__What the exercise asks__. Leave out the pictures and set down exactly the lines from the start of the listing through the one with "Atualizar uma entrega", both included.
* * * * *
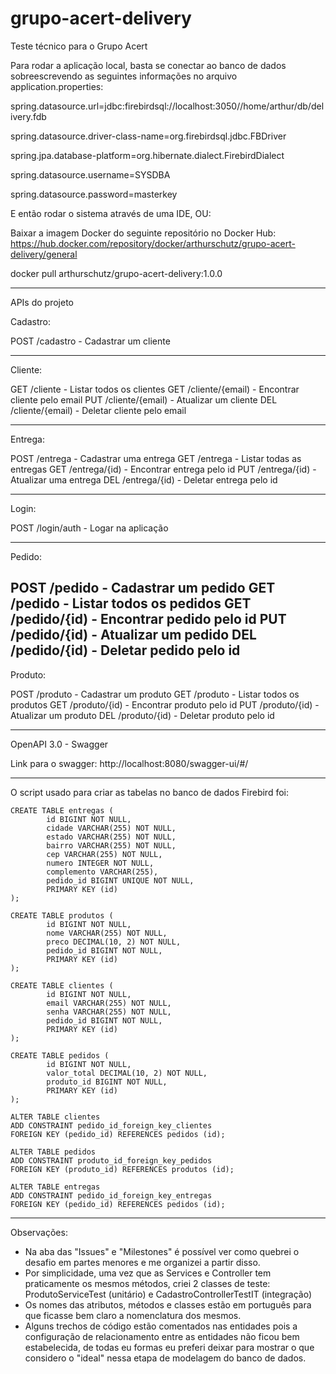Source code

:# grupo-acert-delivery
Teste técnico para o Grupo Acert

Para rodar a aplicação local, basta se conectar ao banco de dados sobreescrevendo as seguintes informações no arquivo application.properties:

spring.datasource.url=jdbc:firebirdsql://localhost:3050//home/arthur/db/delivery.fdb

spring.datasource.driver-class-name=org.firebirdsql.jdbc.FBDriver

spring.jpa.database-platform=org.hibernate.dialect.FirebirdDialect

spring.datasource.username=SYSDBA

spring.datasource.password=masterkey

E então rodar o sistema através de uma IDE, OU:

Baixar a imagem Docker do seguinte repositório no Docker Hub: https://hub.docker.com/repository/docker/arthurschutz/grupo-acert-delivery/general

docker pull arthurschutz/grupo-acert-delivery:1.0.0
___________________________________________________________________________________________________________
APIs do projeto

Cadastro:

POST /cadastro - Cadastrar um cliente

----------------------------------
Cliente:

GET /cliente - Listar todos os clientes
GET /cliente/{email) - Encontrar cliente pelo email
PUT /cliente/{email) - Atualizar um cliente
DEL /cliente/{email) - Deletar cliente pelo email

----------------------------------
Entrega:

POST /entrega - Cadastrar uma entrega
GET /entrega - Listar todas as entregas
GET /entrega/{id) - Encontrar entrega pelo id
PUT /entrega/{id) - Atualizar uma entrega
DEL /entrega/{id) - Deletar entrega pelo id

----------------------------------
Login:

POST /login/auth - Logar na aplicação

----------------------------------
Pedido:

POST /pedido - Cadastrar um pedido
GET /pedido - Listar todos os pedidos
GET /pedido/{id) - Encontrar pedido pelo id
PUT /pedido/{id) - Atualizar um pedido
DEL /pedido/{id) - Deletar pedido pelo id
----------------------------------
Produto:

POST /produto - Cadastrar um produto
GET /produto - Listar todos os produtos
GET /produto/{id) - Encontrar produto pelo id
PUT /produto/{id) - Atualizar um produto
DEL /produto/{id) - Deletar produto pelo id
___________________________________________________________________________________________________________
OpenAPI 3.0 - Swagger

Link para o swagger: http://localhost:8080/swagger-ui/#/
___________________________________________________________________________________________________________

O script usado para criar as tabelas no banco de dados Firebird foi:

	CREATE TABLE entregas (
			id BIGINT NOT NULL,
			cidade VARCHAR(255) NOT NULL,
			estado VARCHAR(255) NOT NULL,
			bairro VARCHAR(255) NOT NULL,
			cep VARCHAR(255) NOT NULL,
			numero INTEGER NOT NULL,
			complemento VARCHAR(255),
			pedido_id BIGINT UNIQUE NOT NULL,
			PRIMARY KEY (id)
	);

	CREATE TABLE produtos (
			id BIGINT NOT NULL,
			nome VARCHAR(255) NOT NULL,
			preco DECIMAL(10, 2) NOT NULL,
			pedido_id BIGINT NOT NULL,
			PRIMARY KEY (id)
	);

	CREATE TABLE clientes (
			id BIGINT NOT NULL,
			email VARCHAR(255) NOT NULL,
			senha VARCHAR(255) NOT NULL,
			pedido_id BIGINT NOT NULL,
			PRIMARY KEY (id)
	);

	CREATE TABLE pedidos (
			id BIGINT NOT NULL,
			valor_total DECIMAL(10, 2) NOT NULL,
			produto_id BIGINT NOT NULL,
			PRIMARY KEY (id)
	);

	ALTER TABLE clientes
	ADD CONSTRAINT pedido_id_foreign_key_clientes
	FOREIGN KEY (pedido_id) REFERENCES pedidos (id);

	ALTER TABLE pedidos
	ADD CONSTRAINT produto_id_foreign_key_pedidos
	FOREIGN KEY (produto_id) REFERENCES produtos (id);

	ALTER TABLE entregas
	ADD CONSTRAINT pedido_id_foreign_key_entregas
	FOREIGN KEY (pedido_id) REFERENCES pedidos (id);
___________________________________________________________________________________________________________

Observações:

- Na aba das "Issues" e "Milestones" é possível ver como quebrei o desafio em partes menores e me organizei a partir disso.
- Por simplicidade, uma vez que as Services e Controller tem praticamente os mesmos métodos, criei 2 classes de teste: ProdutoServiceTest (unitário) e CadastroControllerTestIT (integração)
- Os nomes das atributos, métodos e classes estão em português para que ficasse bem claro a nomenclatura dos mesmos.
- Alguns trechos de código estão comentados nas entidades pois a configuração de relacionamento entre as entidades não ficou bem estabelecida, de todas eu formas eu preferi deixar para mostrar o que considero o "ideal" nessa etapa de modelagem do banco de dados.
* * * * *
__Task response__.
Source code

:# grupo-acert-delivery
Teste técnico para o Grupo Acert

Para rodar a aplicação local, basta se conectar ao banco de dados sobreescrevendo as seguintes informações no arquivo application.properties:

spring.datasource.url=jdbc:firebirdsql://localhost:3050//home/arthur/db/delivery.fdb

spring.datasource.driver-class-name=org.firebirdsql.jdbc.FBDriver

spring.jpa.database-platform=org.hibernate.dialect.FirebirdDialect

spring.datasource.username=SYSDBA

spring.datasource.password=masterkey

E então rodar o sistema através de uma IDE, OU:

Baixar a imagem Docker do seguinte repositório no Docker Hub: https://hub.docker.com/repository/docker/arthurschutz/grupo-acert-delivery/general

docker pull arthurschutz/grupo-acert-delivery:1.0.0
___________________________________________________________________________________________________________
APIs do projeto

Cadastro:

POST /cadastro - Cadastrar um cliente

----------------------------------
Cliente:

GET /cliente - Listar todos os clientes
GET /cliente/{email) - Encontrar cliente pelo email
PUT /cliente/{email) - Atualizar um cliente
DEL /cliente/{email) - Deletar cliente pelo email

----------------------------------
Entrega:

POST /entrega - Cadastrar uma entrega
GET /entrega - Listar todas as entregas
GET /entrega/{id) - Encontrar entrega pelo id
PUT /entrega/{id) - Atualizar uma entrega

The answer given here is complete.